Could you report every line of the listing below that holds the word "latest"?

———

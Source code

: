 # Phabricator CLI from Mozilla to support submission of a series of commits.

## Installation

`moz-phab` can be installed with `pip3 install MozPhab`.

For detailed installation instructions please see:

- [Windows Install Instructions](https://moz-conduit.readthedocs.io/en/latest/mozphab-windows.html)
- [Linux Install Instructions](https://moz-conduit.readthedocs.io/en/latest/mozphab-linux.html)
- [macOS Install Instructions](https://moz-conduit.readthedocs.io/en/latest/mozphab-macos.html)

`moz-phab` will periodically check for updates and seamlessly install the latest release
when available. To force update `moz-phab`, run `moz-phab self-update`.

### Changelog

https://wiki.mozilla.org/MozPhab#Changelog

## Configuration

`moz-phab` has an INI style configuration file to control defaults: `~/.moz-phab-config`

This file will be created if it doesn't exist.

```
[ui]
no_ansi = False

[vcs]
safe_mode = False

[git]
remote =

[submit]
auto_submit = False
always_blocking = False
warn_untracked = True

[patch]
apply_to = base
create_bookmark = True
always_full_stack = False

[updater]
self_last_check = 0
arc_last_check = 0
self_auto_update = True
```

———

TASK OUTPUT
- [Windows Install Instructions](https://moz-conduit.readthedocs.io/en/latest/mozphab-windows.html)
- [Linux Install Instructions](https://moz-conduit.readthedocs.io/en/latest/mozphab-linux.html)
- [macOS Install Instructions](https://moz-conduit.readthedocs.io/en/latest/mozphab-macos.html)
`moz-phab` will periodically check for updates and seamlessly install the latest release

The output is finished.